- [What is being asked] What you return must be the lines from the first one below through the one containing "- 로그인 관련 기능 구현", exactly and with pictures excluded.
═════ Task material ═════
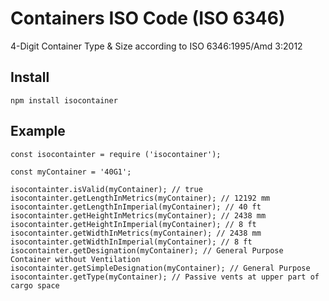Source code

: # Containers ISO Code (ISO 6346)
4-Digit Container Type & Size according to ISO 6346:1995/Amd 3:2012

## Install
```
npm install isocontainer
```

## Example
```
const isocontainter = require ('isocontainer');

const myContainer = '40G1';

isocontainter.isValid(myContainer); // true
isocontainter.getLengthInMetrics(myContainer); // 12192 mm
isocontainter.getLengthInImperial(myContainer); // 40 ft
isocontainter.getHeightInMetrics(myContainer); // 2438 mm
isocontainter.getHeightInImperial(myContainer); // 8 ft
isocontainter.getWidthInMetrics(myContainer); // 2438 mm
isocontainter.getWidthInImperial(myContainer); // 8 ft
isocontainter.getDesignation(myContainer); // General Purpose Container without Ventilation
isocontainter.getSimpleDesignation(myContainer); // General Purpose
isocontainter.getType(myContainer); // Passive vents at upper part of cargo space
```

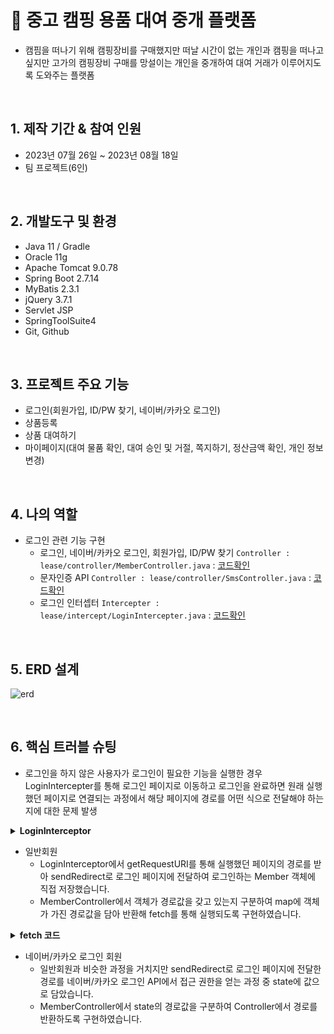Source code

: # :pushpin: 중고 캠핑 용품 대여 중개 플랫폼 
- 캠핌을 떠나기 위해 캠핑장비를 구매했지만 떠날 시간이 없는 개인과 캠핑을 떠나고 싶지만 고가의 캠핑장비 구매를 망설이는 개인을 중개하여 대여 거래가 이루어지도록 도와주는 플랫폼
</br>

## 1. 제작 기간 & 참여 인원
-   2023년 07월 26일 ~ 2023년 08월 18일
-   팀 프로젝트(6인)
</br>

## 2. 개발도구 및 환경

-   Java 11 / Gradle
-   Oracle 11g
-   Apache Tomcat 9.0.78
-   Spring Boot 2.7.14
-   MyBatis 2.3.1
-   jQuery 3.7.1
-   Servlet JSP
-   SpringToolSuite4
-   Git, Github

</br>

## 3. 프로젝트 주요 기능
- 로그인(회원가입, ID/PW 찾기, 네이버/카카오 로그인)
- 상품등록
- 상품 대여하기
- 마이페이지(대여 물품 확인, 대여 승인 및 거절, 쪽지하기, 정산금액 확인, 개인 정보 변경)
</br>

## 4. 나의 역할
- 로그인 관련 기능 구현
  - 로그인, 네이버/카카오 로그인, 회원가입, ID/PW 찾기 `Controller : lease/controller/MemberController.java` : [코드확인](https://github.com/seungchan5/Lease_project/blob/main/src/main/java/july/lease/controller/MemberController.java)
  - 문자인증 API `Controller : lease/controller/SmsController.java` : [코드확인](https://github.com/seungchan5/Lease_project/blob/main/src/main/java/july/lease/controller/SmsController.java)
  - 로그인 인터셉터 `Intercepter : lease/intercept/LoginIntercepter.java` : [코드확인](https://github.com/seungchan5/Lease_project/blob/main/src/main/java/july/lease/intercept/LoginInterceptor.java)

 </br>


## 5. ERD 설계
![erd](https://github.com/seungchan5/Lease_project/assets/126455161/0fdc2ca6-686c-46a4-ab71-8d9fbdcf51f1)

</br>

## 6. 핵심 트러블 슈팅

- 로그인을 하지 않은 사용자가 로그인이 필요한 기능을 실행한 경우 LoginIntercepter를 통해 로그인 페이지로 이동하고 로그인을 완료하면 원래 실행했던 페이지로 연결되는 과정에서 해당 페이지에 경로를 어떤 식으로 전달해야 하는지에 대한 문제 발생

<details>
<summary><b>LoginInterceptor</b></summary>
<div markdown="1">
  
`lease/interceptor/LoginInterceptor.java`

```java
@Component
public class LoginInterceptor implements HandlerInterceptor {
		
	@Override
	public boolean preHandle(HttpServletRequest request, HttpServletResponse response, Object handler)
			throws Exception {
		
		String requestURI = request.getRequestURI();
		
		HttpSession session = request.getSession();
		if(session.getAttribute("memberId")== null) {			
			System.out.println(requestURI);
			response.sendRedirect("/login?redirectURL=" + requestURI);
			
			return false;
		}
		
		return true;
		
	}
	
}

```

</div>
</details>

- 일반회원
  - LoginInterceptor에서 getRequestURI를 통해 실행했던 페이지의 경로를 받아 sendRedirect로 로그인 페이지에 전달하여 로그인하는 Member 객체에 직접 저장했습니다.
  - MemberController에서 객체가 경로값을 갖고 있는지 구분하여 map에 객체가 가진 경로값을 담아 반환해 fetch를 통해 실행되도록 구현하였습니다. 

<details>
<summary><b>fetch 코드</b></summary>
<div markdown="1">

`webapp/resouces/js/Project_login.js`

```javascript
window.addEventListener('load', function(){
    		button_login.addEventListener('click', function(e){
    			e.preventDefault();
    			
    				let obj={
        					memberEmail : document.querySelector('#userId').value,
        					memberPassword : document.querySelector('#userPw').value,
        					redirectURL : document.querySelector('#redirectURL').value
        			};
					
    				//console.log(obj);
        			fetchPost('/login', obj, loginCheck);
    		})
    	
    		
    		function loginCheck(map){
    			let error = document.querySelectorAll('.errors');
    			// 로그인 성공 -> list로 이동
    			if(map.result == "success"){
    				location.href= map.url;
    			} else{
    				// 실패 -> 메세지 출력
    				error[0].textContent='이메일과 비밀번호를 확인해주세요';
    			}
    		}
    	});
    	function fetchPost(url, obj, callback){
			try{
				// url 요청
				fetch(url, {method : 'post', headers : {'Content-Type' : 'application/json'}, body : JSON.stringify(obj)})
					// 요청결과 json 문자열을 javascript 객체로 반환
					.then(response => response.json())
					// 콜백함수 실행
					.then(map => callback(map));
			} catch(e) {
				console.log('fetchPost', e)
			}
		};

```
</div>
</details>

- 네이버/카카오 로그인 회원
  - 일반회원과 비슷한 과정을 거치지만 sendRedirect로 로그인 페이지에 전달한 경로를 네이버/카카오 로그인 API에서 접근 권한을 얻는 과정 중 state에 값으로 담았습니다.
  - MemberController에서 state의 경로값을 구분하여 Controller에서 경로를 반환하도록 구현하였습니다. 

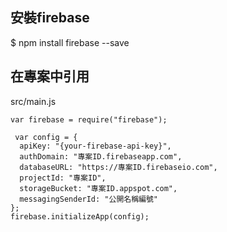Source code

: ## 安裝firebase

  $ npm install firebase --save

## 在專案中引用

src/main.js

```
var firebase = require("firebase");

 var config = {
  apiKey: "{your-firebase-api-key}",
  authDomain: "專案ID.firebaseapp.com",
  databaseURL: "https://專案ID.firebaseio.com",
  projectId: "專案ID",
  storageBucket: "專案ID.appspot.com",
  messagingSenderId: "公開名稱編號"
};
firebase.initializeApp(config);
```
═════
- [Response to this exercise]
Source code

: # Containers ISO Code (ISO 6346)
4-Digit Container Type & Size according to ISO 6346:1995/Amd 3:2012

## Install
```
npm install isocontainer
```

## Example
```
const isocontainter = require ('isocontainer');

const myContainer = '40G1';

isocontainter.isValid(myContainer); // true
isocontainter.getLengthInMetrics(myContainer); // 12192 mm
isocontainter.getLengthInImperial(myContainer); // 40 ft
isocontainter.getHeightInMetrics(myContainer); // 2438 mm
isocontainter.getHeightInImperial(myContainer); // 8 ft
isocontainter.getWidthInMetrics(myContainer); // 2438 mm
isocontainter.getWidthInImperial(myContainer); // 8 ft
isocontainter.getDesignation(myContainer); // General Purpose Container without Ventilation
isocontainter.getSimpleDesignation(myContainer); // General Purpose
isocontainter.getType(myContainer); // Passive vents at upper part of cargo space
```

Source code

: # :pushpin: 중고 캠핑 용품 대여 중개 플랫폼 
- 캠핌을 떠나기 위해 캠핑장비를 구매했지만 떠날 시간이 없는 개인과 캠핑을 떠나고 싶지만 고가의 캠핑장비 구매를 망설이는 개인을 중개하여 대여 거래가 이루어지도록 도와주는 플랫폼
</br>

## 1. 제작 기간 & 참여 인원
-   2023년 07월 26일 ~ 2023년 08월 18일
-   팀 프로젝트(6인)
</br>

## 2. 개발도구 및 환경

-   Java 11 / Gradle
-   Oracle 11g
-   Apache Tomcat 9.0.78
-   Spring Boot 2.7.14
-   MyBatis 2.3.1
-   jQuery 3.7.1
-   Servlet JSP
-   SpringToolSuite4
-   Git, Github

</br>

## 3. 프로젝트 주요 기능
- 로그인(회원가입, ID/PW 찾기, 네이버/카카오 로그인)
- 상품등록
- 상품 대여하기
- 마이페이지(대여 물품 확인, 대여 승인 및 거절, 쪽지하기, 정산금액 확인, 개인 정보 변경)
</br>

## 4. 나의 역할
- 로그인 관련 기능 구현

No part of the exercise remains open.